Manage your logs, manage the money

You now find yourself at a fork in the road. How do you get a grasp on the sheer number of logs and the money they’re draining without getting rid of important data? One way could be by reducing logging volume. In essence, this method figures out which logs are taking up the most space and removes them.

Choosing your path

Once you pinpoint the logs that are taking up too much space, it’s time to decide what to do with them. If it’s for logs created by your own applications, there are a few options. Large variables, such as buffers and collections don’t need to be logged in their entirety, rather just the information that may be most relevant to your debugging workflow. Alternatively, a log that is too detailed can be replaced with one that is less so and more to the point. Take advantage of logging verbosity levels (INFO, ERROR, DEBUG, etc) and ensure you are logging at the right level. If it’s logs created by 3rd party applications, check out their logging configuration (whether you can define verbosity or define the events you need), as well as use drop filters in your log aggregator or log processor to remove excess logs.

Moving forward

If you are using structured-logging, keep in mind it will increase your overall logging volume. Enriched logs are going to make your life so much better, but if you aren’t careful they can easily balloon every single record by a factor of ten or more. A surprising amount of volume can be saved by culling out insignificant or rarely used fields in your metadata.

Once you’ve done this, check to ensure that the important metadata fields are efficiently represented within whichever format you’re using. Do this by using short-forms of values, optimizing field names, and avoiding unnecessary padding. All of these will help optimize your logs moving forward.

Take one step further down your logging path, and you’ll find the ability to archive. While many logs become less useful as time passes (older data simply tends to be less relevant) you may need to keep them for security, compliance, or regulatory purposes. If so, rather than throwing your money away with high-cost log aggregation services, archive your logs into cold storage services like Amazon S3 Glacier that allow you to load them back up when you need them.

Logging Optimized

Simply put, logging can be challenging.

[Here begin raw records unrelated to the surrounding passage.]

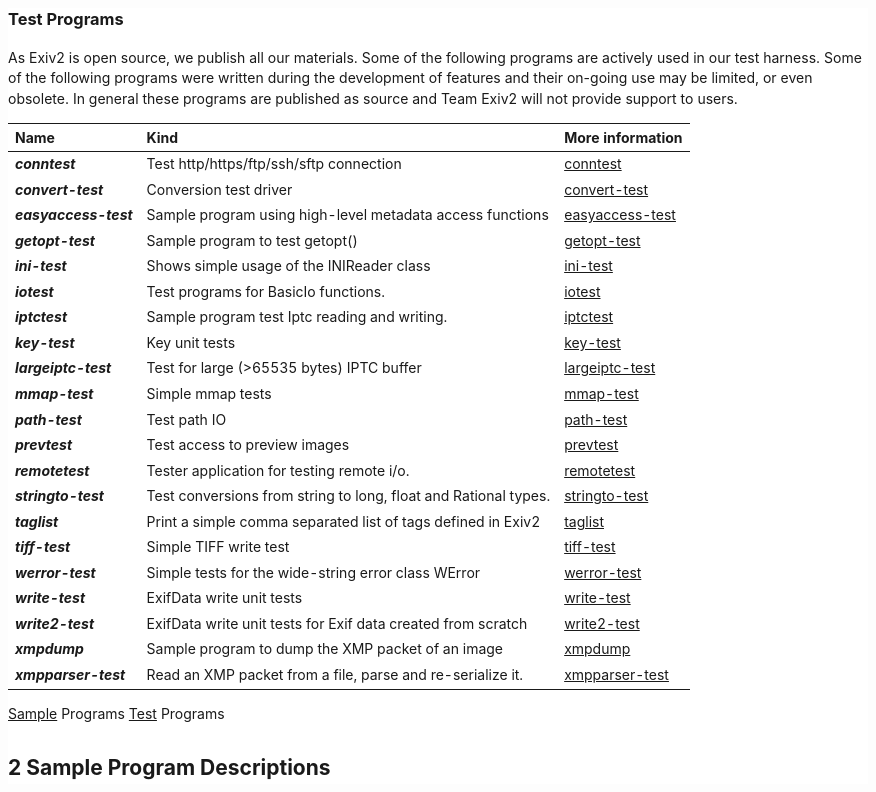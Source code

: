 <div id="TOC2">

### Test Programs

As Exiv2 is open source, we publish all our materials.  Some of the following programs are actively used in our test harness.  Some of the following programs were written during the development of features and their on-going use may be limited, or even obsolete.  In general these programs are published as source and Team Exiv2 will not provide support to users.

| Name | Kind | More information |
|:---  |:---  |:---              |
| _**conntest**_ | Test http/https/ftp/ssh/sftp connection | [conntest](#conntest) |
| _**convert-test**_ | Conversion test driver | [convert-test](#convert-test) |
| _**easyaccess-test**_ | Sample program using high-level metadata access functions | [easyaccess-test](#easyaccess-test) |
| _**getopt-test**_ | Sample program to test getopt() | [getopt-test](#getopt-test) |
| _**ini-test**_ | Shows simple usage of the INIReader class | [ini-test](#ini-test) |
| _**iotest**_ | Test programs for BasicIo functions. | [iotest](#iotest) |
| _**iptctest**_ | Sample program test Iptc reading and writing. | [iptctest](#iptctest) |
| _**key-test**_ | Key unit tests | [key-test](#key-test) |
| _**largeiptc-test**_ | Test for large (>65535 bytes) IPTC buffer | [largeiptc-test](#largeiptc-test) |
| _**mmap-test**_ | Simple mmap tests | [mmap-test](#mmap-test) |
| _**path-test**_ | Test path IO | [path-test](#path-test) |
| _**prevtest**_ | Test access to preview images | [prevtest](#prevtest) |
| _**remotetest**_ | Tester application for testing remote i/o. | [remotetest](#remotetest) |
| _**stringto-test**_ | Test conversions from string to long, float and Rational types. | [stringto-test](#stringto-test) |
| _**taglist**_ | Print a simple comma separated list of tags defined in Exiv2 | [taglist](#taglist) |
| _**tiff-test**_ | Simple TIFF write test | [tiff-test](#tiff-test) |
| _**werror-test**_ | Simple tests for the wide-string error class WError | [werror-test](#werror-test) |
| _**write-test**_ | ExifData write unit tests | [write-test](#write-test) |
| _**write2-test**_ | ExifData write unit tests for Exif data created from scratch | [write2-test](#write2-test) |
| _**xmpdump**_ | Sample program to dump the XMP packet of an image | [xmpdump](#xmpdump) |
| _**xmpparser-test**_ | Read an XMP packet from a file, parse and re-serialize it. | [xmpparser-test](#xmpparser-test) |

[Sample](#TOC1) Programs [Test](#TOC2) Programs

## 2 Sample Program Descriptions
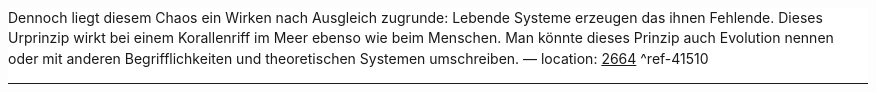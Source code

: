 Dennoch liegt diesem Chaos ein Wirken nach Ausgleich zugrunde: Lebende Systeme erzeugen das ihnen Fehlende. Dieses Urprinzip wirkt bei einem Korallenriff im Meer ebenso wie beim Menschen. Man könnte dieses Prinzip auch Evolution nennen oder mit anderen Begrifflichkeiten und theoretischen Systemen umschreiben. — location: [2664](kindle://book?action=open&asin=B00V881HXM&location=2664) ^ref-41510

---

What happens if you don’t have any logs in an area of code that breaks? What if you discover a defect in your application, but your logs don’t give you any useful information? Luckily, there are tools that help you avoid these possibilities by giving you the ability to augment your existing logging data with additional data collected on demand from any place in your application without stopping or restarting it.

Rookout lets you set Non-Breaking Breakpoints in your production code and let’s you get any data you need, all with just one click, in seconds. There’s no need to write extra code, restart or redeploy your app and it works across all cloud providers and platforms. It also lets you send your data to any 3rd party logging or monitoring system you might be using. Also, any personally identifiable information (PII) in your data can be easily redacted to ensure no sensitive data leaves your network.

This enables developers to change the way they think about and implement logging. It allows developers to take a second look at their logs and decide which logs are necessary as well as adjust what they are logging.

Don’t let your log be the straw that broke the camel’s back. Optimize your logs for maximum efficiency and see how much time you can save yourself. On that note, did someone say it’s time for another relaxing cup of coffee?